November 29, 2018

“Do you sell any colorful duct tape?” I ask.

“Hmmm, how colorful are we talking?” he answers with a smile. He isn’t being serious. It’s a craft store, so if they have duct tape at all, it will be colorful.

When a store associate isn’t being serious, it’s always a he. They do it so that I’ll respond with something similarly insincere, we’ll both laugh, and they’ll get a rush of happy chemicals from the interaction.

Usually I can’t tell if they’re serious or not. Today I can, but I’m too rushed to think of a good response. I need to get back to work, and I ponder the fastest way to find out the actual answer.

“Well, do you have any thick tape at all?”

His face drops. “Aisle 32, left side.”

I thank him, then make my way across the store. My mind goes back to all the boys who said similar things to me in high school, got similarly shut down, and never tried again.

I always wanted them to try again. I wanted to learn how to respond in a fun way. I did learn a bit, but it took many years, because they gave me so few opportunities to practice.
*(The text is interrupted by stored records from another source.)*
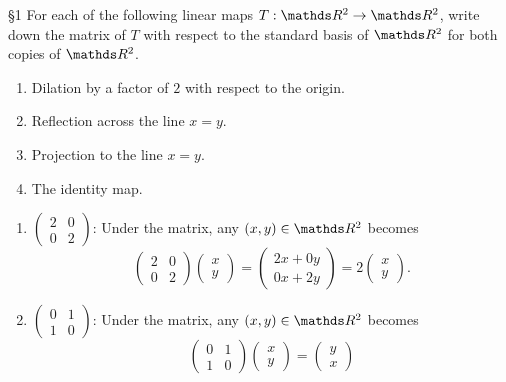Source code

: \documentclass{review-sheet}
\begin{document}
\begin{problem}{\S 1}
  For each of the following linear maps $T: \R^2 \to \R^2$, write down the matrix of $T$ with
  respect to the standard basis of $\R^2$ for both copies of $\R^2$.
  \begin{enumerate}[label=(\alph*)]
    \item Dilation by a factor of $2$ with respect to the origin.
    \item Reflection across the line $x=y$.
    \item Projection to the line $x=y$.
    \item The identity map.
  \end{enumerate}
\end{problem}

\begin{solution}
  \begin{enumerate}[label=(\alph*)]
    \item  $\begin{pmatrix} 2&0\\0&2 \end{pmatrix} $:  Under the matrix, any $(x,y)\in \R^2$ becomes
      \[
        \begin{pmatrix} 2&0\\0&2 \end{pmatrix} \begin{pmatrix} x\\y \end{pmatrix} =\begin{pmatrix}
      2x+0y\\0x+2y \end{pmatrix} = 2\begin{pmatrix} x\\y \end{pmatrix} 
      .\] 
    \item $ \begin{pmatrix} 0&1\\1&0 \end{pmatrix} $: Under the matrix, any $(x,y)\in \R^2$ becomes
      \[
        \begin{pmatrix} 0&1\\1&0 \end{pmatrix} \begin{pmatrix} x\\y \end{pmatrix} =\begin{pmatrix}
      y\\x \end{pmatrix} 
\]
\end{enumerate}
\end{solution}
\end{document}
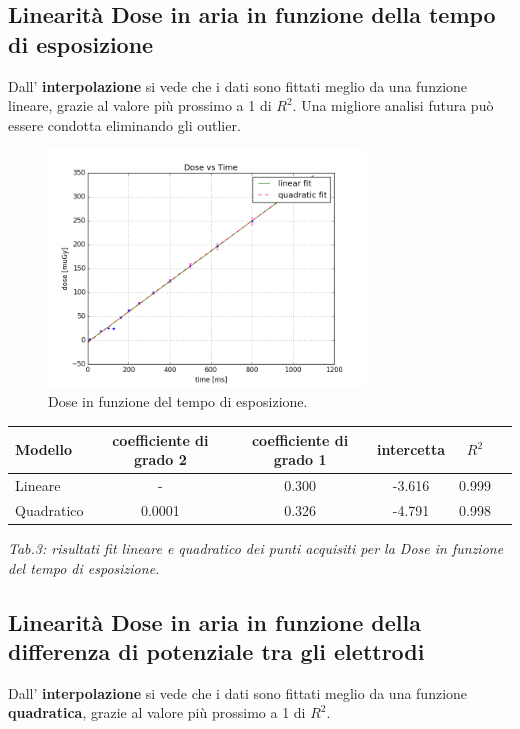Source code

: \documentclass[a4paper]{article}
\begin{document}
\subsection{Linearità Dose in aria in funzione della tempo di esposizione}
Dall' \textbf{interpolazione} si vede che i dati sono fittati meglio da una funzione lineare, grazie al valore più prossimo a 1 di $R^{2}$. Una migliore analisi futura può essere condotta eliminando gli outlier.
\begin{figure}[H]
\centering
\includegraphics[width=0.75\textwidth]{dosevstime.png}
\caption{Dose in funzione del tempo di esposizione.}
\end{figure}

\begin{center} 
		
		\begin{tabular}{lccccc}
			\hline
			\hline
			\textbf{Modello}	& \textbf{coefficiente di grado 2}& \textbf{coefficiente di grado 1}& \textbf{intercetta}&  \textbf{$R^{2}$} 	 \\
			\hline
			\hline
			Lineare	&-&0.300&-3.616&0.999	\\
			Quadratico	&0.0001&0.326&-4.791&0.998\\
			
			
			\hline
			\hline
		\end{tabular}
		\linebreak
		\emph{Tab.3: risultati fit lineare e quadratico dei punti acquisiti per la Dose in funzione del tempo di esposizione.} 
	\end{center}
\subsection{Linearità Dose in aria in funzione della differenza di potenziale tra gli elettrodi}
Dall' \textbf{interpolazione} si vede che i dati sono fittati meglio da una funzione \textbf{quadratica}, grazie al valore più prossimo a 1 di $R^{2}$. 
\end{document}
Today, it no longer bothers me when I accidentally interpret a flirty statement as sincere. If I say something awkward in response, it just feels like practice.

And I have four new rolls of very colorful duct tape.

P.S. I write from my personal experience as an autistic. What I share is not a substitute for advice from an autistic medical professional. Also, some of my opinions have changed since I first wrote them.